Best known as the lovable pilot Hoban "Wash" Washburne on "Firefly" and "Serenity," Alan Tudyk has been around a lot of comic and sci-fi conventions. Soon, with the help of $3.2 million raised through crowdfunding site Indiegogo, he'll get to turn that wisdom into an original webseries debuting soon on Vimeo. Tudyk and fellow "Firefly" alum Nathan Fillion journey once more into the con scene Thursday afternoon at Comic-Con International in San Diego promoting "Con Man." Joining them on stage were Seth Green, Casper Van Dien, Tricia Helfer, Michael Trucco, Nolan North, Mindy Sterling, Felicia Day, Wil Weaton, Alison Hairslip, makeup artist Barry Bishop, visual effects artist Billy Brooks, co-producer P.J. Haarsma and his daughter Sky. Chris Hardwick moderated the panel, which also debuted a new trailer.

Hardwick began by discussing "Con Man's" origins, with Tudyk coming up with the idea "in Fillion's kitchen." He added that "this is the first webseries ever to take the stage at Hall H."

Tudyk came onto the stage last, wearing a Wash-esque Hawaian shirt, to much fanfare. The seating arrangements, though, caused several minutes' worth of problems, with Green and Hardwick rearranging bodies and name cards for fifteen people.

Fillion joked that Tudyk was "wearing the wrong costume," leading Tudyk first to squirt ketchup on his shirt, then peel off one jumpsuit to reveal another pilot's outfit - the costume of Cash Wayne from "Spectrum," the fictional series his character Wray Nerely plays in "Con Man."

The trailer debuted next, which Hardwick described as "fresh out of the oven" as the series just finished filming 20 hours ago.
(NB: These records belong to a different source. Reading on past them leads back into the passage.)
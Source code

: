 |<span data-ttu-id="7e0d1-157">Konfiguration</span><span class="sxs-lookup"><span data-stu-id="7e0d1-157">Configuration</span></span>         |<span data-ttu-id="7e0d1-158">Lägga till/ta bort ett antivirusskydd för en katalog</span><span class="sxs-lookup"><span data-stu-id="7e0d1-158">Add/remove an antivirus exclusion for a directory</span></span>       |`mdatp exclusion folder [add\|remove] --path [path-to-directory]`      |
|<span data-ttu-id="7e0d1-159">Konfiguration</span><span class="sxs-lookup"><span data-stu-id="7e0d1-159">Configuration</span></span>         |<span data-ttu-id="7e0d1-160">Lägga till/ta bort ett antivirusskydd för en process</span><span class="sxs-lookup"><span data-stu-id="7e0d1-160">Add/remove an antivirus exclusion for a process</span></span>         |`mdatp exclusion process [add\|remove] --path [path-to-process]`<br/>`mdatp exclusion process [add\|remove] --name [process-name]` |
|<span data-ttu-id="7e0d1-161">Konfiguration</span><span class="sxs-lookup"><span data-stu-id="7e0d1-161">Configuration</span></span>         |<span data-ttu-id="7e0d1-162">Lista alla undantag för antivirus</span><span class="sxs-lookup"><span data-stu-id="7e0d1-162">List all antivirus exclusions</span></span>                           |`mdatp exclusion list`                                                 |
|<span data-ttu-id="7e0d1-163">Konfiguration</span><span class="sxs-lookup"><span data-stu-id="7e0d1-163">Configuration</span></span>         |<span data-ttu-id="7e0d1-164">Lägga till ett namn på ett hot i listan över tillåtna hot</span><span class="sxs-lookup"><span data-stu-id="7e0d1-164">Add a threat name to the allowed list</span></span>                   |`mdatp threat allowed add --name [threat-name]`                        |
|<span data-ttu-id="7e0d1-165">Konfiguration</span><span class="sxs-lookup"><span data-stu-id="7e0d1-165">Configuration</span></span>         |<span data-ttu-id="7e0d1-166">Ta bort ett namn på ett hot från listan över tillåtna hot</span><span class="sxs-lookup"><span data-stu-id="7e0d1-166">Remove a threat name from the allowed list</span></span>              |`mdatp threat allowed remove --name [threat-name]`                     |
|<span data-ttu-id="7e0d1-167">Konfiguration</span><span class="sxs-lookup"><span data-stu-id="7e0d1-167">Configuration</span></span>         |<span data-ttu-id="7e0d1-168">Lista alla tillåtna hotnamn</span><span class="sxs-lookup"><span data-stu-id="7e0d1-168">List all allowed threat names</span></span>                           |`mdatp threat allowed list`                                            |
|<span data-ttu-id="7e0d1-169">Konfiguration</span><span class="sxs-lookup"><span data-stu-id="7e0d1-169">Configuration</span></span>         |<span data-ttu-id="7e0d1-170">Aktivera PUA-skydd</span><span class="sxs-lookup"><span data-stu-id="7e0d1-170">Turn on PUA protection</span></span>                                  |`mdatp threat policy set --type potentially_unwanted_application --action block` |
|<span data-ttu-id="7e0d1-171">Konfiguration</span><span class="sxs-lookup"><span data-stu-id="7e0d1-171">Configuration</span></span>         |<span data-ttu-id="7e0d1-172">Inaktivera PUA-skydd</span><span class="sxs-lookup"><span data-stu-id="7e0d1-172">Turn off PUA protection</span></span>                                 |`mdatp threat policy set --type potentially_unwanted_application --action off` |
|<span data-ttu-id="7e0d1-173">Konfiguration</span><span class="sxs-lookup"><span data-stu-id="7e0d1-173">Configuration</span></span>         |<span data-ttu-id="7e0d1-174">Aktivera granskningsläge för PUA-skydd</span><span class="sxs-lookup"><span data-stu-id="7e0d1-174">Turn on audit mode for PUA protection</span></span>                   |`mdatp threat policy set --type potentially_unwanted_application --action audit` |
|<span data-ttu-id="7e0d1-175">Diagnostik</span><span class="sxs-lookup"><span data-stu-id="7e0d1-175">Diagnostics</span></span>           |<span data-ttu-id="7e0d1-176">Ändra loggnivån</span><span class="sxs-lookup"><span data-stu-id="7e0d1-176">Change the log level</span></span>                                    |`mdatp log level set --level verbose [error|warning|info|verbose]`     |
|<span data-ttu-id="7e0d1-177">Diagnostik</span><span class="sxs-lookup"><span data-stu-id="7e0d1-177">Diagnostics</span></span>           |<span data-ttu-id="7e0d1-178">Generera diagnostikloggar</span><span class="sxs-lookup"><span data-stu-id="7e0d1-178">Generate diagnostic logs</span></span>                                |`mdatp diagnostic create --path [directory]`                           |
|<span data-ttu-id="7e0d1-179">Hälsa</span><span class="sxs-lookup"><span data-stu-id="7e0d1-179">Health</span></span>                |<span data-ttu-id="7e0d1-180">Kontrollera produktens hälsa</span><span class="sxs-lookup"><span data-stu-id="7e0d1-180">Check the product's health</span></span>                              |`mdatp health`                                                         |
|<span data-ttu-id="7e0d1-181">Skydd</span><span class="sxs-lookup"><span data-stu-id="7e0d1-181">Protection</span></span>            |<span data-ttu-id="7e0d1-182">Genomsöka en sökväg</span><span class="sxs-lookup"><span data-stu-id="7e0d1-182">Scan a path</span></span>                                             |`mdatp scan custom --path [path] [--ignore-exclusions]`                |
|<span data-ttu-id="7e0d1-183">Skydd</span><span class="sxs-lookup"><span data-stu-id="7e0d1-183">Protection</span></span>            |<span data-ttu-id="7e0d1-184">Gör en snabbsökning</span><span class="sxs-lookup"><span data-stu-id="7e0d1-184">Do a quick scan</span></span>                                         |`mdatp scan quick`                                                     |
The clip began with an homage to a show that sounds a lot like "Firefly" and an actor whose life might appear to resemble Tudyk's. "Everyone loves 'Spectrum,'" the voiceover says of the cancelled series, before Tudyk's character Wray Neerey laments that he hates it because it's the best show he's ever done.

"I started going to conventions right after 'Firefly' was cancelled in 2002," Tudyk said, coming to it "from an outsider perspective." "Slowly over time, it just started germinating," he said of the webseries.

Tudyk joked "Con Man" was also "a backdoor way to get on a space show," re-teaming with Fillion.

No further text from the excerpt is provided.